Saved entries:
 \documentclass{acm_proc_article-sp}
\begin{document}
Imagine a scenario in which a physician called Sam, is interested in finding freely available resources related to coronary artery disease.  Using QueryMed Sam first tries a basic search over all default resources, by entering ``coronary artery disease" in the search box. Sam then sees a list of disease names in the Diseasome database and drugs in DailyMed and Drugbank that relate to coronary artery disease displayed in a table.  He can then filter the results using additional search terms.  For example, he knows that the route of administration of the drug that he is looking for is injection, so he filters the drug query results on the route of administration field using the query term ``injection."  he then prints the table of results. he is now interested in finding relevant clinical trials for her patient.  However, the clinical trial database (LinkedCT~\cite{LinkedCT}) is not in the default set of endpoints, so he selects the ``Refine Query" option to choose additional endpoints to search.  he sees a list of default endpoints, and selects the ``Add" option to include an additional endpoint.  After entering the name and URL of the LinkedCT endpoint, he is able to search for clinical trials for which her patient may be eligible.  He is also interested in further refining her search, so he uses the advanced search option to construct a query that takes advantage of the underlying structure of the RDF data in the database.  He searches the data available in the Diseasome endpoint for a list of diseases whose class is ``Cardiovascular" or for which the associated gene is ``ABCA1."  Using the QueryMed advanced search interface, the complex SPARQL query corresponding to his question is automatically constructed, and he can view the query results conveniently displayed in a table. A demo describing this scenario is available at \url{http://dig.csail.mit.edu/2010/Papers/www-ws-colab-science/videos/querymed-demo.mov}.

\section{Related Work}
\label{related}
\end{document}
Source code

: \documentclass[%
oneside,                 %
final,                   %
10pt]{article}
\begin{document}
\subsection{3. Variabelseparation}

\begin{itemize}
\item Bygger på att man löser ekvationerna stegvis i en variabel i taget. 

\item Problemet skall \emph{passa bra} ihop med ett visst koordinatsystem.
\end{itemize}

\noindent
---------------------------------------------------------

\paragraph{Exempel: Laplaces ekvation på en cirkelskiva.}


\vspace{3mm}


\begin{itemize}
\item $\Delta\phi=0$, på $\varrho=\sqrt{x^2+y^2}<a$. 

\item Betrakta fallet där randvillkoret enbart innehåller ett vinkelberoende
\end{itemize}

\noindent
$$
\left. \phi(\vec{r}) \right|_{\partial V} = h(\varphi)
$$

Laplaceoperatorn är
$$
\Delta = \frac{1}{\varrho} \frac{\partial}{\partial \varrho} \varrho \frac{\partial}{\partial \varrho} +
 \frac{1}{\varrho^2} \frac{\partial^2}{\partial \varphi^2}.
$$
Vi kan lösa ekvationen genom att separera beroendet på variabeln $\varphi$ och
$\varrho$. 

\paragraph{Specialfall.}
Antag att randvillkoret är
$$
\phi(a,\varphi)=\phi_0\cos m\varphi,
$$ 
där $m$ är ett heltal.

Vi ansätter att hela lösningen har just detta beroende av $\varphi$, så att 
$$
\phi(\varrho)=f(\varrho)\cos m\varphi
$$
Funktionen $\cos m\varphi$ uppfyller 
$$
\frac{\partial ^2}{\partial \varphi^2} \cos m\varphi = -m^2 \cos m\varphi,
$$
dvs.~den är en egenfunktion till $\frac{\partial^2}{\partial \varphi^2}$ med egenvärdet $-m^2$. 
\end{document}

...

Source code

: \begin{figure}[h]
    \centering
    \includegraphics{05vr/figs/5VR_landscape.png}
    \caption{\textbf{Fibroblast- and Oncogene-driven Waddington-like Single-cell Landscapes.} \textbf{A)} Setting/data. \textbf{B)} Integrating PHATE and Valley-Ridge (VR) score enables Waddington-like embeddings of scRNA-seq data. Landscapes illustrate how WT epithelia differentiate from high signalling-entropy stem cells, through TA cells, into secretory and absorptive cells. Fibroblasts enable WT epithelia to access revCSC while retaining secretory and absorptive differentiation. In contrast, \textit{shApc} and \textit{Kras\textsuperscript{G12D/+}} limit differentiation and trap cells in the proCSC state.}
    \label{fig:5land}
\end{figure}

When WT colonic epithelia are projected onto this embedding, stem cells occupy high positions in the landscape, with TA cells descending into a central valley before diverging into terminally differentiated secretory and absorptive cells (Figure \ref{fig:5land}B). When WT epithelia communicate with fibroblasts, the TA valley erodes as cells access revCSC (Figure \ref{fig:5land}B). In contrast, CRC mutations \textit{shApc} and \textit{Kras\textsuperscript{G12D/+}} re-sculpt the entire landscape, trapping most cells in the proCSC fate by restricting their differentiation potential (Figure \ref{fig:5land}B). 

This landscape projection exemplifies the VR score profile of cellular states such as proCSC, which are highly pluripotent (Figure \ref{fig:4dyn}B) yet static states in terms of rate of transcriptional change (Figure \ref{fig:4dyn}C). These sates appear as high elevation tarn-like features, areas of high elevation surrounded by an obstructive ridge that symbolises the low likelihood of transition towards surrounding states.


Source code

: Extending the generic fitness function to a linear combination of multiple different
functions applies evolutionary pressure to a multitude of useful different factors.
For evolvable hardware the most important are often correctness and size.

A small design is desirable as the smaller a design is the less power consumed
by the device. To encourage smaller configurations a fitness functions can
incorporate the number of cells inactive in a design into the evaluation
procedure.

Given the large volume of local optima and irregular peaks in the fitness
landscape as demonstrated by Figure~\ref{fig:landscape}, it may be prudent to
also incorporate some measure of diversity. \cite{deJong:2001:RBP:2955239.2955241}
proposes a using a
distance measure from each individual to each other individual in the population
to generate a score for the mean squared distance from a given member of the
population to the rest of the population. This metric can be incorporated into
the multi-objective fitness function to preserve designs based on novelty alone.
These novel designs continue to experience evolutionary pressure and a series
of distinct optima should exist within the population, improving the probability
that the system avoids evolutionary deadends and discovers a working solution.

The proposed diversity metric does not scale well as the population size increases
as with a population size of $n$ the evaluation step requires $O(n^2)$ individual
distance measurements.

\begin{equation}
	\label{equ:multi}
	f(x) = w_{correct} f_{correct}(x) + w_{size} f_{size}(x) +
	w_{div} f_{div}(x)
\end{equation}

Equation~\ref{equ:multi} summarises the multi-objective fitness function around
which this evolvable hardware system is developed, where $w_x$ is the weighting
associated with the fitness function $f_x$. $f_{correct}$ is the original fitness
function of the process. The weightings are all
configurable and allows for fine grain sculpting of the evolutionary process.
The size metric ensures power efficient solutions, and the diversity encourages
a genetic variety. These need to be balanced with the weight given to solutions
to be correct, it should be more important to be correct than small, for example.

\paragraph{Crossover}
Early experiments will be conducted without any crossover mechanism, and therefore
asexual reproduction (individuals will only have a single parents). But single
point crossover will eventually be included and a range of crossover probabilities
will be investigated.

◆ **PROBLEM TO WORK ON**:
Copy out all lines from the records where the word "solutions" appears.

◆ **ANSWER TO THIS TASK**:
The size metric ensures power efficient solutions, and the diversity encourages
a genetic variety. These need to be balanced with the weight given to solutions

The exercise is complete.